Rosas: Elena’s Aria, Bartók/Mikrokosmos

Two characteristically uncompromising works with startlingly different results


A season of four early works by Anne Teresa De Keersmaeker has shown that right from the beginning she was a tenaciously single-minded choreographer. Elena’s Aria (1984), the only piece not previously seen in the UK, appears as the missing link between her audaciously minimalist first works – Fase (1982) and Rosas Danst Rosas (1983) – and the later forays into more theatrical, operatic or cinematic terrain.

Elena’s Aria’s framework is sparse and exposed. There is an array of chairs, most facing backwards; a table where each of the four female dancers will read a text extract (in different languages) evoking a departed love; the distant, intermittent sounds of operatic arias; and a restricted palette of moves – high-heeled teeters, skirt-lifts, nervy skitters.

This produces a kind of studied feminine ennui, with the performers holding everything together even if they seem to be imploding inside, like the dynamited buildings that fleetingly appear on silent film footage. But De Keersmaeker’s unwavering pursuit of her own path – her very strength as an artist – can also alienate her audience. Here, we seem to need as much stamina as she has to last the course.

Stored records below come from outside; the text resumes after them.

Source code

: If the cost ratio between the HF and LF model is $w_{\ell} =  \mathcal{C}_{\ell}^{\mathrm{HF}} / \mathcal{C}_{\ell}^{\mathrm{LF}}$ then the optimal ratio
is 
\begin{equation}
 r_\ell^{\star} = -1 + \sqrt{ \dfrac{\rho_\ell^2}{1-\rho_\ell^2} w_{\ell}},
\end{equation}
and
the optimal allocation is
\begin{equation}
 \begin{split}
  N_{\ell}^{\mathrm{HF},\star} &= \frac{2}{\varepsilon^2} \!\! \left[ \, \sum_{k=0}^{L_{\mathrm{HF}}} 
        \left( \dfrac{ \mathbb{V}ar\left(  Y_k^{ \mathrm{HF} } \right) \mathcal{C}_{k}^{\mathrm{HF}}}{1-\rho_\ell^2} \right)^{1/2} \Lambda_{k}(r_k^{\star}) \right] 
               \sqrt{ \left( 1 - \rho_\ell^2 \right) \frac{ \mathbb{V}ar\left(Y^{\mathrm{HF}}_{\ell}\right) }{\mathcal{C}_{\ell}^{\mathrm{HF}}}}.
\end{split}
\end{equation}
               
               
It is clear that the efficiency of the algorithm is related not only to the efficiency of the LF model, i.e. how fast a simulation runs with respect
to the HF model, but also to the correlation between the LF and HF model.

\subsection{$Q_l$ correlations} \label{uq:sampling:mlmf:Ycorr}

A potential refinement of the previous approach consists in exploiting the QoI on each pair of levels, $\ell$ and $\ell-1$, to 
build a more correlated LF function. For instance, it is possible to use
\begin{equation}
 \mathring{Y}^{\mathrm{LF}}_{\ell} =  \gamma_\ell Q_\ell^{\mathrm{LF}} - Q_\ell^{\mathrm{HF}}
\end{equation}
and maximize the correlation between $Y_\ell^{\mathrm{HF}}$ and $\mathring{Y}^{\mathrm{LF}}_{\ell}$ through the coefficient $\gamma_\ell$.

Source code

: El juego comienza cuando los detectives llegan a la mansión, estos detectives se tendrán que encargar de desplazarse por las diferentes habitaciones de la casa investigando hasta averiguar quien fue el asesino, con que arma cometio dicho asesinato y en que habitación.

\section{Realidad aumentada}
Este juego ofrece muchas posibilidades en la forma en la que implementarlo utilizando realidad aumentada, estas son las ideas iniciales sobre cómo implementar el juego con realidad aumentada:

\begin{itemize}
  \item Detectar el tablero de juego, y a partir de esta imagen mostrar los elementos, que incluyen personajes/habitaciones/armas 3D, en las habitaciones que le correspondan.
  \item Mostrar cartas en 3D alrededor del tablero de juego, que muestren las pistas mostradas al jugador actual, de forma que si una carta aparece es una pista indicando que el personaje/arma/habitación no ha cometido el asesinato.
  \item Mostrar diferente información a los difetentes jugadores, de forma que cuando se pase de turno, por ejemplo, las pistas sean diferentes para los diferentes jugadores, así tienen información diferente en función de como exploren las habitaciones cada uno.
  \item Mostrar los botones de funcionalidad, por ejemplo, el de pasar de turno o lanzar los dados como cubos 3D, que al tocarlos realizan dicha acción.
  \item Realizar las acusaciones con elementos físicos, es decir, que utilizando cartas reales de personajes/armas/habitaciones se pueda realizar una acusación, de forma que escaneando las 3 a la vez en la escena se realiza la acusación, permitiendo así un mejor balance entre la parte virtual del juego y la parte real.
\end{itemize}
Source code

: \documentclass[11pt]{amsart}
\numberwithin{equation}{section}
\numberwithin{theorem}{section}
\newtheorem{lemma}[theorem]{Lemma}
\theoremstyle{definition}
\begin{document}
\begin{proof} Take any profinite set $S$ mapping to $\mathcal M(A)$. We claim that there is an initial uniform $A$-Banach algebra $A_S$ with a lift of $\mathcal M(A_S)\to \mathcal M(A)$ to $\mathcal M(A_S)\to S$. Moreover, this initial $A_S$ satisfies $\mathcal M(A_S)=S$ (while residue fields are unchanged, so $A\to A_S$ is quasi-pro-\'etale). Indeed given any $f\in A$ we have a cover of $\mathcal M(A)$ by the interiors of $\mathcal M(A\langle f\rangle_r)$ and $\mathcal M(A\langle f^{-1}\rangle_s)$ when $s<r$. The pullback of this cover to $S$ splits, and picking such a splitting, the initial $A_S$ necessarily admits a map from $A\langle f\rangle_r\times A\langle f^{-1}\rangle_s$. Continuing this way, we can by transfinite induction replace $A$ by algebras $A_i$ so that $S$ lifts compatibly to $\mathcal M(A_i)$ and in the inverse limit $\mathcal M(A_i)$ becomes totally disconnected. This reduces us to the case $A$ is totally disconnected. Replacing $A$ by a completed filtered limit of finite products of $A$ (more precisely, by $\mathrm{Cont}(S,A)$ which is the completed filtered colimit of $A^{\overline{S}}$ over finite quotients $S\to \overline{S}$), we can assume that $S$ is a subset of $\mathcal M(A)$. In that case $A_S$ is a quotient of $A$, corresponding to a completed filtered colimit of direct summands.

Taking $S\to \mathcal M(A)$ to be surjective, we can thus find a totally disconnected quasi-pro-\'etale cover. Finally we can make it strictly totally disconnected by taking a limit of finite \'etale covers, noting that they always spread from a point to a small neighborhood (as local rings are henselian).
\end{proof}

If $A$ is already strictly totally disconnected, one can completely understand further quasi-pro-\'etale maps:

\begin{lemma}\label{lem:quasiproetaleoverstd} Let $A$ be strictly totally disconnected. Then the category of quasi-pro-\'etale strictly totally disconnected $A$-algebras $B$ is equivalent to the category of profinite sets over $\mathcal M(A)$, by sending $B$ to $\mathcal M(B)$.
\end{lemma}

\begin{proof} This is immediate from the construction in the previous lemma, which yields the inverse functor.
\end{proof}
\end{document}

The final work, Bartók/Mikrokosmos (1987), is more rewarding, though no less uncompromising. The musicians’ presence on stage (pianists for the first part, a string quartet for the second) marks out the score as the point of departure, from which the dance builds its own microcosms: first a sparring male-female duet, then a skirted and booted girlie-gang, like an elite squad drilled in flouncy mannerisms. The rigorous clarity is at once dense with suggestion and intellectually satisfying.